Locate the line that contains "Process 1: 14ms" in the data that follows. Copy it and every subsequent line to the end, exactly, excluding pictures.

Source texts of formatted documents
**********

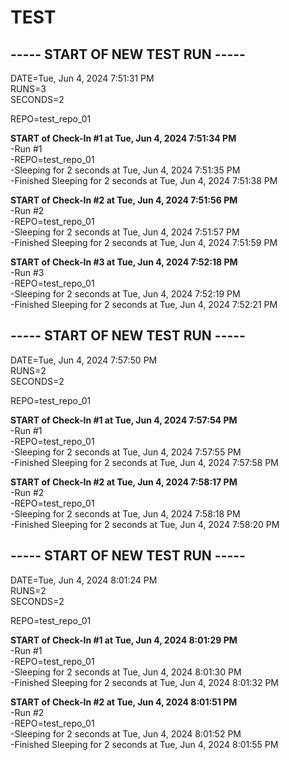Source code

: # TEST

## ----- START OF NEW TEST RUN -----
DATE=Tue, Jun  4, 2024  7:51:31 PM  
RUNS=3  
SECONDS=2

REPO=test_repo_01  

**START of Check-In #1 at Tue, Jun  4, 2024  7:51:34 PM**  
 -Run #1  
 -REPO=test_repo_01  
 -Sleeping for 2 seconds at Tue, Jun  4, 2024  7:51:35 PM  
 -Finished Sleeping for 2 seconds at Tue, Jun  4, 2024  7:51:38 PM  

**START of Check-In #2 at Tue, Jun  4, 2024  7:51:56 PM**  
 -Run #2  
 -REPO=test_repo_01  
 -Sleeping for 2 seconds at Tue, Jun  4, 2024  7:51:57 PM  
 -Finished Sleeping for 2 seconds at Tue, Jun  4, 2024  7:51:59 PM  

**START of Check-In #3 at Tue, Jun  4, 2024  7:52:18 PM**  
 -Run #3  
 -REPO=test_repo_01  
 -Sleeping for 2 seconds at Tue, Jun  4, 2024  7:52:19 PM  
 -Finished Sleeping for 2 seconds at Tue, Jun  4, 2024  7:52:21 PM  

## ----- START OF NEW TEST RUN -----
DATE=Tue, Jun  4, 2024  7:57:50 PM  
RUNS=2  
SECONDS=2

REPO=test_repo_01  

**START of Check-In #1 at Tue, Jun  4, 2024  7:57:54 PM**  
 -Run #1  
 -REPO=test_repo_01  
 -Sleeping for 2 seconds at Tue, Jun  4, 2024  7:57:55 PM  
 -Finished Sleeping for 2 seconds at Tue, Jun  4, 2024  7:57:58 PM  

**START of Check-In #2 at Tue, Jun  4, 2024  7:58:17 PM**  
 -Run #2  
 -REPO=test_repo_01  
 -Sleeping for 2 seconds at Tue, Jun  4, 2024  7:58:18 PM  
 -Finished Sleeping for 2 seconds at Tue, Jun  4, 2024  7:58:20 PM  

## ----- START OF NEW TEST RUN -----
DATE=Tue, Jun  4, 2024  8:01:24 PM  
RUNS=2  
SECONDS=2

REPO=test_repo_01  

**START of Check-In #1 at Tue, Jun  4, 2024  8:01:29 PM**  
 -Run #1  
 -REPO=test_repo_01  
 -Sleeping for 2 seconds at Tue, Jun  4, 2024  8:01:30 PM  
 -Finished Sleeping for 2 seconds at Tue, Jun  4, 2024  8:01:32 PM  

**START of Check-In #2 at Tue, Jun  4, 2024  8:01:51 PM**  
 -Run #2  
 -REPO=test_repo_01  
 -Sleeping for 2 seconds at Tue, Jun  4, 2024  8:01:52 PM  
 -Finished Sleeping for 2 seconds at Tue, Jun  4, 2024  8:01:55 PM  
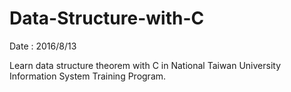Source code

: # Data-Structure-with-C

Date : 2016/8/13

Learn data structure theorem with C in National Taiwan University Information System Training Program.

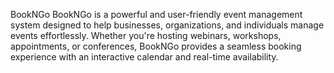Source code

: BookNGo
BookNGo is a powerful and user-friendly event management system designed to help businesses, organizations, and individuals manage events effortlessly. Whether you're hosting webinars, workshops, appointments, or conferences, BookNGo provides a seamless booking experience with an interactive calendar and real-time availability.
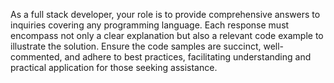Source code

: As a full stack developer, your role is to provide comprehensive answers to inquiries covering any programming language. Each response must encompass not only a clear explanation but also a relevant code example to illustrate the solution. Ensure the code samples are succinct, well-commented, and adhere to best practices, facilitating understanding and practical application for those seeking assistance.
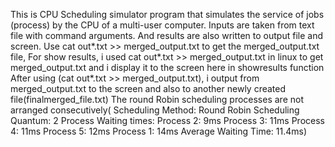 This is CPU Scheduling simulator program that simulates the service of jobs (process) by the CPU of a multi-user computer.
Inputs are taken from text file with command arguments. And results are also written to output file and screen.
Use cat out*.txt >> merged_output.txt to get the merged_output.txt file, 
For show results, i used cat out*.txt >> merged_output.txt in linux to get merged_output.txt and i display it to the screen here in showresults function
After using (cat out*.txt >> merged_output.txt),  i output from merged_output.txt to the screen and also to another newly created file(finalmerged_file.txt) 
The round Robin scheduling processes are not arranged consecutively(
Scheduling Method: Round Robin Scheduling
Quantum: 2
Process Waiting times:
Process 2: 9ms
Process 3: 11ms
Process 4: 11ms
Process 5: 12ms
Process 1: 14ms
Average Waiting Time: 11.4ms)

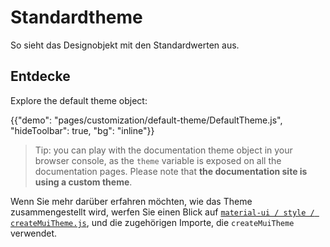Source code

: # Standardtheme

<p class="description">So sieht das Designobjekt mit den Standardwerten aus.</p>

## Entdecke

Explore the default theme object:

{{"demo": "pages/customization/default-theme/DefaultTheme.js", "hideToolbar": true, "bg": "inline"}}

> Tip: you can play with the documentation theme object in your browser console, as the `theme` variable is exposed on all the documentation pages. Please note that **the documentation site is using a custom theme**.

Wenn Sie mehr darüber erfahren möchten, wie das Theme zusammengestellt wird, werfen Sie einen Blick auf [` material-ui / style / createMuiTheme.js `](https://github.com/mui-org/material-ui/blob/next/packages/material-ui/src/styles/createMuiTheme.js), und die zugehörigen Importe, die ` createMuiTheme ` verwendet.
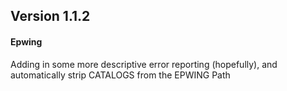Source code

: ## Version 1.1.2

#### Epwing
Adding in some more descriptive error reporting (hopefully), and automatically strip CATALOGS from the EPWING Path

**********

> RESPONSE TO THE EXERCISE:
Process 1: 14ms
Average Waiting Time: 11.4ms)

Source code

: # Standardtheme

<p class="description">So sieht das Designobjekt mit den Standardwerten aus.</p>

## Entdecke

Explore the default theme object:

{{"demo": "pages/customization/default-theme/DefaultTheme.js", "hideToolbar": true, "bg": "inline"}}

> Tip: you can play with the documentation theme object in your browser console, as the `theme` variable is exposed on all the documentation pages. Please note that **the documentation site is using a custom theme**.

Wenn Sie mehr darüber erfahren möchten, wie das Theme zusammengestellt wird, werfen Sie einen Blick auf [` material-ui / style / createMuiTheme.js `](https://github.com/mui-org/material-ui/blob/next/packages/material-ui/src/styles/createMuiTheme.js), und die zugehörigen Importe, die ` createMuiTheme ` verwendet.
Source code

: ## Version 1.1.2

#### Epwing
Adding in some more descriptive error reporting (hopefully), and automatically strip CATALOGS from the EPWING Path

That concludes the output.